The “Rosie the Riveter” wartime campaign from the federal government during World War II
News that the Department of Health and Human Services is paying a prominent public relations firm to improve its messaging to reporters throws light on a murky and little-scrutinized area of the federal budget: Advertising.
Agencies in the executive branch spent about $4.4 billion on contracts for “advertising services” from fiscal 2009 to fiscal 2013, $892.5 million of that in the last year, according to a study last year by the Congressional Research Service.
[Federal agency hires outside firm to ask reporters how to help with messaging ]
That’s certainly a lot of money. But it could cover everything from public service announcements that encourage people to avoid setting forest fires to the kind of image advertising undertaken by the Substance Abuse and Mental Health Services Administration, part of HHS. And that’s why this kind of federal spending falls into a bureaucratic black hole, the study found. Agencies don’t really have to be transparent about what they’re doing and why.

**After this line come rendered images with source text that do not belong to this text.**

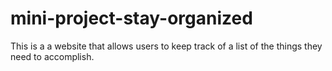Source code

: # mini-project-stay-organized
This is a a website that allows users to keep track of a list of the things they need to  accomplish.
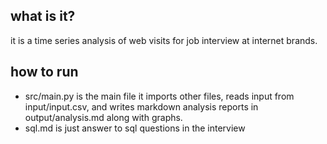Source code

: 
## what is it?
it is a time series analysis of web visits for job interview at internet brands.

## how to run
- src/main.py is the main file
it imports other files, reads input from input/input.csv, and writes markdown analysis reports in output/analysis.md along with graphs.
- sql.md is just answer to sql questions in the interview

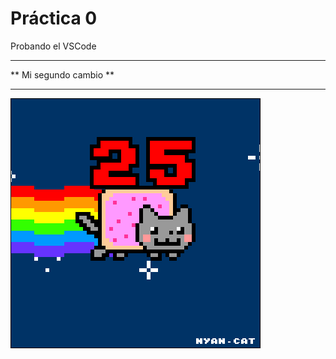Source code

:  # Práctica 0

Probando el VSCode

**********
** Mi segundo cambio **
**********

![](Ejercicio2-img1.gif)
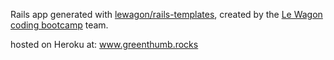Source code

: Rails app generated with [lewagon/rails-templates](https://github.com/lewagon/rails-templates), created by the [Le Wagon coding bootcamp](https://www.lewagon.com) team.

hosted on Heroku at: www.greenthumb.rocks
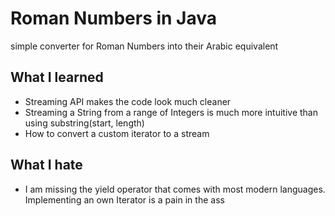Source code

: # Roman Numbers in Java

simple converter for Roman Numbers into their Arabic equivalent

## What I learned

- Streaming API makes the code look much cleaner
- Streaming a String from a range of Integers is much more intuitive than using substring(start, length)
- How to convert a custom iterator to a stream

## What I hate

- I am missing the yield operator that comes with most modern languages. Implementing an own Iterator is a pain in the ass

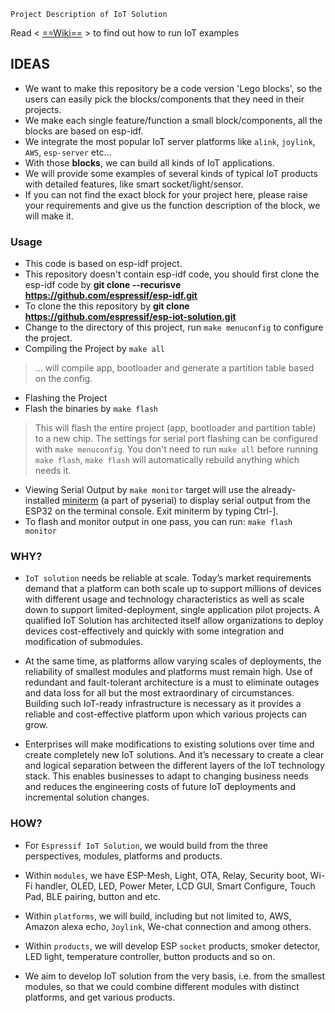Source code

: `Project Description of IoT Solution`

Read < [==Wiki==](https://gitlab.espressif.cn:6688/rd/esp-iot-solution/wikis/home#project-structure) >  to find out how to run IoT examples

## IDEAS
* We want to make this repository be a code version 'Lego blocks', so the users can easily pick the blocks/components that they need in their projects.
* We make each single feature/function a small block/components, all the blocks are based on esp-idf.
* We integrate the most popular IoT server platforms like `alink`, `joylink`, `AWS`, `esp-server` etc...
* With those **blocks**, we can build all kinds of IoT applications.
* We will provide some examples of several kinds of typical IoT products with detailed features, like smart socket/light/sensor.
* If you can not find the exact block for your project here, please raise your requirements and give us the function description of the block, we will make it. 




### Usage
* This code is based on esp-idf project.
* This repository doesn't contain esp-idf code, you should first clone the esp-idf code by **git clone --recurisve  https://github.com/espressif/esp-idf.git**
* To clone the this repository by **git clone https://github.com/espressif/esp-iot-solution.git**
* Change to the directory of this project, run `make menuconfig` to configure the project.
* Compiling the Project by `make all`
> ... will compile app, bootloader and generate a partition table based on the config.
*  Flashing the Project
* Flash the binaries by `make flash`
> This will flash the entire project (app, bootloader and partition table) to a new chip. The settings for serial port flashing can be configured with `make menuconfig`.
> You don't need to run `make all` before running `make flash`, `make flash` will automatically rebuild anything which needs it.
* Viewing Serial Output by `make monitor` target will use the already-installed [miniterm](http://pyserial.readthedocs.io/en/latest/tools.html#module-serial.tools.miniterm) (a part of pyserial) to display serial output from the ESP32 on the terminal console.
Exit miniterm by typing Ctrl-].
* To flash and monitor output in one pass, you can run: `make flash monitor`


### WHY?
* `IoT solution` needs be reliable at scale. Today’s market requirements demand that a platform can both scale up to support millions of devices with different usage and technology characteristics as well as scale down to support limited-deployment, single application pilot projects. A qualified IoT Solution has architected itself allow organizations to deploy devices cost-effectively and quickly with some integration and modification of submodules. 

* At the same time, as platforms allow varying scales of deployments, the reliability of smallest modules and platforms must remain high. Use of redundant and fault-tolerant architecture is a must to eliminate outages and data loss for all but the most extraordinary of circumstances. Building such IoT-ready infrastructure is necessary as it provides a reliable and cost-effective platform upon which various projects can grow.

* Enterprises will make modifications to existing solutions over time and create completely new IoT solutions. And it’s necessary to create a clear and logical separation between the different layers of the IoT technology stack. This enables businesses to adapt to changing business needs and reduces the engineering costs of future IoT deployments and incremental solution changes.

### HOW?


* For `Espressif IoT Solution`, we would build from the three perspectives, modules, platforms and products.

* Within `modules`, we have ESP-Mesh, Light, OTA, Relay, Security boot, Wi-Fi handler, OLED, LED,  Power Meter, LCD GUI, Smart Configure, Touch Pad, BLE pairing, button and etc.

* Within `platforms`, we will build, including but not limited to, AWS, Amazon alexa echo, `Joylink`, We-chat connection and among others.

* Within `products`, we will develop ESP `socket` products, smoker detector, LED light, temperature controller, button products and so on.

* We aim to develop IoT solution from the very basis, i.e. from the smallest modules, so that we could combine different modules with distinct platforms, and get various products.
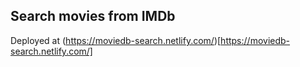 ## Search movies from IMDb

Deployed at (https://moviedb-search.netlify.com/)[https://moviedb-search.netlify.com/]
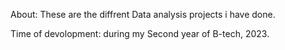 About: These are the diffrent Data analysis projects i have done.

Time of devolopment: during my Second year of B-tech, 2023.
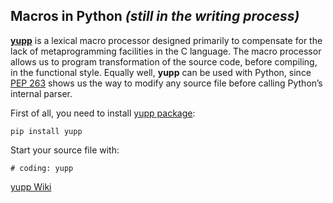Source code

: ## Macros in Python _(still in the writing process)_

[**yupp**](https://github.com/in4lio/yupp/) is a lexical macro processor designed
primarily to compensate for the lack of metaprogramming facilities in the C language.
The macro processor allows us to program transformation of the source code, before
compiling, in the functional style. Equally well, **yupp** can be used with Python,
since [PEP 263](https://www.python.org/dev/peps/pep-0263/) shows us the way to modify
any source file before calling Python’s internal parser.

First of all, you need to install [yupp package](https://pypi.python.org/pypi/yupp/):

    pip install yupp

Start your source file with:

    # coding: yupp

[yupp Wiki](https://github.com/in4lio/yupp/wiki/)
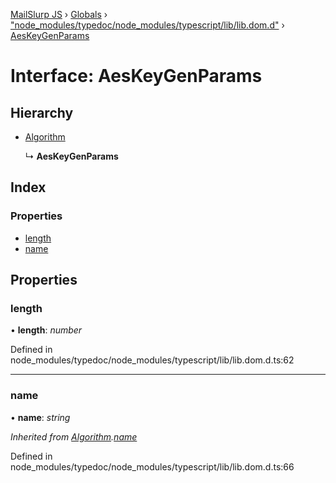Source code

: [MailSlurp JS](../README.md) › [Globals](../globals.md) › ["node_modules/typedoc/node_modules/typescript/lib/lib.dom.d"](../modules/_node_modules_typedoc_node_modules_typescript_lib_lib_dom_d_.md) › [AesKeyGenParams](_node_modules_typedoc_node_modules_typescript_lib_lib_dom_d_.aeskeygenparams.md)

# Interface: AesKeyGenParams

## Hierarchy

* [Algorithm](_node_modules_typedoc_node_modules_typescript_lib_lib_dom_d_.algorithm.md)

  ↳ **AesKeyGenParams**

## Index

### Properties

* [length](_node_modules_typedoc_node_modules_typescript_lib_lib_dom_d_.aeskeygenparams.md#length)
* [name](_node_modules_typedoc_node_modules_typescript_lib_lib_dom_d_.aeskeygenparams.md#name)

## Properties

###  length

• **length**: *number*

Defined in node_modules/typedoc/node_modules/typescript/lib/lib.dom.d.ts:62

___

###  name

• **name**: *string*

*Inherited from [Algorithm](_node_modules_typedoc_node_modules_typescript_lib_lib_dom_d_.algorithm.md).[name](_node_modules_typedoc_node_modules_typescript_lib_lib_dom_d_.algorithm.md#name)*

Defined in node_modules/typedoc/node_modules/typescript/lib/lib.dom.d.ts:66
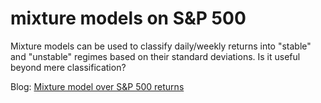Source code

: # mixture models on S&P 500

Mixture models can be used to classify daily/weekly returns into "stable" and "unstable" regimes based on their standard deviations. Is it useful beyond mere classification?

Blog: [Mixture model over S&P 500 returns](https://stockviz.biz/2018/12/04/mixture-model-over-sp-500-returns/)
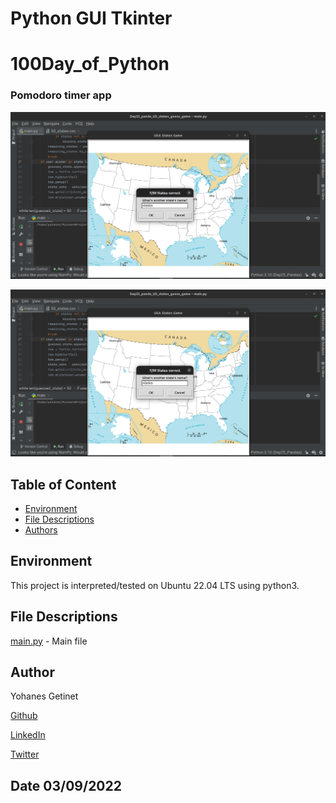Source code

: # Python GUI Tkinter
# 100Day_of_Python
### Pomodoro timer app

![ Timer ](https://github.com/YohanesGetinet1/100DayOfPython/blob/master/Day25_panda_US_states_guess_game/Screenshot%20from%202022-08-31%2020-13-26.png)

![ Timer ](https://github.com/YohanesGetinet1/100DayOfPython/blob/master/Day25_panda_US_states_guess_game/Screenshot%20from%202022-08-31%2020-13-26.png)

## Table of Content
* [Environment](#environment)
* [File Descriptions](#file-descriptions)
* [Authors](#author)

## Environment
This project is interpreted/tested on Ubuntu 22.04 LTS using python3. 


## File Descriptions
[main.py](main.py)  - Main file



## Author
Yohanes Getinet 

[Github](https://github.com/YohanesGetinet1) 

[LinkedIn](https://www.linkedin.com/in/yohanesgetinet/)

[Twitter](https://twitter.com/YohanesGetinet)
## Date 03/09/2022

“Absent an agreed-upon definition of “advertising” or a government-wide reporting system for advertising expenses, agencies have had great discretion to budget their in-house advertising-related costs,” research service analyst Kevin R. Kosar wrote in the study, first reported by The Fiscal Times.

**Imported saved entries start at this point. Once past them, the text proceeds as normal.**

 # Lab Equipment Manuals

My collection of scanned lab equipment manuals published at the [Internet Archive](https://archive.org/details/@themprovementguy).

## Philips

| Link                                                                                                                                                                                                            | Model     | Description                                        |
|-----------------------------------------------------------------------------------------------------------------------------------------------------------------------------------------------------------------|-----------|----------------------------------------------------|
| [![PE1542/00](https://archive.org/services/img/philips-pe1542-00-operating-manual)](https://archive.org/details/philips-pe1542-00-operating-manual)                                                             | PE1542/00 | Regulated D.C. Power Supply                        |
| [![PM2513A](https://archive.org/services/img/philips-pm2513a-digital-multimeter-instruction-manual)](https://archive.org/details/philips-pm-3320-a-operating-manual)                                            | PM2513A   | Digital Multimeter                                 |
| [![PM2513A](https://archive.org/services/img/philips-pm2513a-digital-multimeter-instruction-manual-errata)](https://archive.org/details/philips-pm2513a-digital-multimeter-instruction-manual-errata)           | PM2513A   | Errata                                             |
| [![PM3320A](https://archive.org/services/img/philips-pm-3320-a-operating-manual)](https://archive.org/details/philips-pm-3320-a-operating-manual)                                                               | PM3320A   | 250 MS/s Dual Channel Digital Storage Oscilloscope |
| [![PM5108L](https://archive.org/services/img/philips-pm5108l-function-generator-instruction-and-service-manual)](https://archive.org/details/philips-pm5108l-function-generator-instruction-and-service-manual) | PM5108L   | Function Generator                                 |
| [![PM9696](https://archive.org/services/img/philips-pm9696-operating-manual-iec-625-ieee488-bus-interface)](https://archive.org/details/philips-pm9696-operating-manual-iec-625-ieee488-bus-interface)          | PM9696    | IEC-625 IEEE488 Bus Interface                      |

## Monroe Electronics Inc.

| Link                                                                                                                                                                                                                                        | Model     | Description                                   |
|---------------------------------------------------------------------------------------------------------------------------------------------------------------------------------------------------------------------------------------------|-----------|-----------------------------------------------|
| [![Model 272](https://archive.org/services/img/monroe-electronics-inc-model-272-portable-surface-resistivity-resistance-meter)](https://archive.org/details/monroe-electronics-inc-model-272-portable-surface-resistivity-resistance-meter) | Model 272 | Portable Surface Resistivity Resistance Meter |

“The challenges of defining advertising and, therefore, advertising expenses are significant.”
The biggest spenders in fiscal 2013 were the Defense Department ($419 million); HHS ($197.4 million); the Education Department ($128.8 million); the Department of Veterans Affairs ($61.8 million) and the Transportation Department ($43 million).

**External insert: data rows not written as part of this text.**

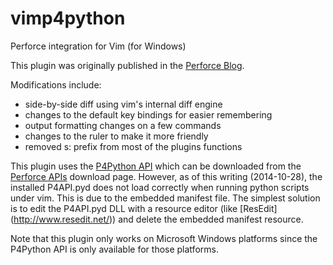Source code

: vimp4python
===========

Perforce integration for Vim (for Windows)

This plugin was originally published in the [Perforce Blog][blog].

Modifications include:
* side-by-side diff using vim's internal diff engine
* changes to the default key bindings for easier remembering
* output formatting changes on a few commands
* changes to the ruler to make it more friendly
* removed s: prefix from most of the plugins functions

This plugin uses the [P4Python API][man] which can be downloaded from the
[Perforce APIs][download] download page.  However, as of this writing
(2014-10-28), the installed P4API.pyd does not load correctly when running
python scripts under vim. This is due to the embedded manifest file. The
simplest solution is to edit the P4API.pyd DLL with a resource editor (like
[ResEdit] (http://www.resedit.net/)) and delete the embedded manifest
resource.

Note that this plugin only works on Microsoft Windows platforms since the
P4Python API is only available for those platforms.

[blog]: http://www.perforce.com/blog/101123/perforce-integration-vim-courtesy-p4python
[man]: http://www.perforce.com/perforce/doc.current/manuals/p4script/03_python.html
[download]: http://www.perforce.com/product/components/apis
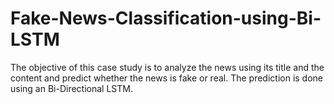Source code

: # Fake-News-Classification-using-Bi-LSTM
The objective of this case study is to analyze the news using its title and the content and predict whether the news is fake or real. The prediction is done using an Bi-Directional LSTM.
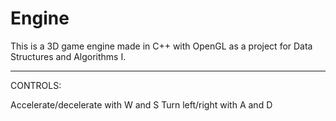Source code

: # Engine

This is a 3D game engine made in C++ with OpenGL as a project for Data Structures and Algorithms I.

---

CONTROLS:

Accelerate/decelerate with W and S
Turn left/right with A and D
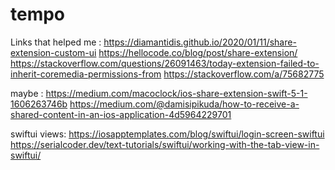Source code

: # tempo

Links that helped me :
https://diamantidis.github.io/2020/01/11/share-extension-custom-ui
https://hellocode.co/blog/post/share-extension/
https://stackoverflow.com/questions/26091463/today-extension-failed-to-inherit-coremedia-permissions-from
https://stackoverflow.com/a/75682775

maybe :
https://medium.com/macoclock/ios-share-extension-swift-5-1-1606263746b
https://medium.com/@damisipikuda/how-to-receive-a-shared-content-in-an-ios-application-4d5964229701

swiftui views:
https://iosapptemplates.com/blog/swiftui/login-screen-swiftui
https://serialcoder.dev/text-tutorials/swiftui/working-with-the-tab-view-in-swiftui/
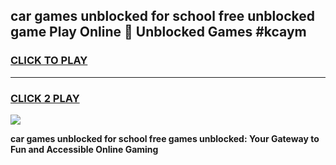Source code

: 
## car games unblocked for school free unblocked game Play Online 👋 Unblocked Games #kcaym
<h3>
<a href="https://premium.freeplayer.one?title=car_games_unblocked_for_school_free&ref=21F">CLICK TO PLAY</a></h3>
<hr>

<h3>
<a href="https://premium.freeplayer.one?title=car_games_unblocked_for_school_free&ref=21F">CLICK 2 PLAY</a>
  
</h3>

<a href="https://premium.freeplayer.one?title=car_games_unblocked_for_school_free&ref=21F/"><img src="https://clearcache.store/games.png"></a>


**car games unblocked for school free games unblocked: Your Gateway to Fun and Accessible Online Gaming**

But the study said there is no “government-wide definition of what constitutes advertising” and no central place where agencies are required to report advertising-related expenditures. As a result, agencies can pretty much spend what they want.
In mid-September, public relations firm Edelman sent an e-mail to a few reporters on behalf of an unnamed federal agency asking for insights on helping “refine their agency messaging.”
It asked the reporters to “keep the conversation confidential” and not to “report on anything discussed in the interview.” For participating, Edelman offered to “donate $175 to a charity on your behalf.”
A spokesman for the substance abuse and mental health agency said the Edelman contract was designed to help the agency better understand how to better serve its customers.
Technically, there are some restrictions on advertising. For example, the Department of Defense can’t use public funds to pay for advertising by a defense contractor. The government can’t advertise certain agricultural products. Treasury appropriations laws have contained prohibitions on the use of funds for the purpose of “publicity or propaganda purposes not authorized by the Congress,” the report said. Also, agencies can’t use government money to pay for advertising to lobby Congress.
It’s unclear how vigorously these limits on government advertising are being enforced, Kosar found.
But Senate Budget Committee Chairman Mike Enzi (R-Wyo.) is demanding that the Office of Management and Budget provide the cost of the HHS agency contract with Edelman and how much the Obama administration has spent this year on outside advertising services.
Enzi said in a letter to OMB Director Shaun Donovan that he is concerned about this kind of spending in light of a national debt in excess of $18 trillion.
“Unnecessary media relations spending is a cost that the nation simply cannot afford,” Enzi wrote. He added that agency spending on public relations activities is “largely a black box,” and he said the research service could not establish exactly how much taxpayers are spending on advertising.
Enzi also said this spending goes on despite several laws that discouraging government spending on “publicity or propaganda purposes,” or to influence how Congress votes.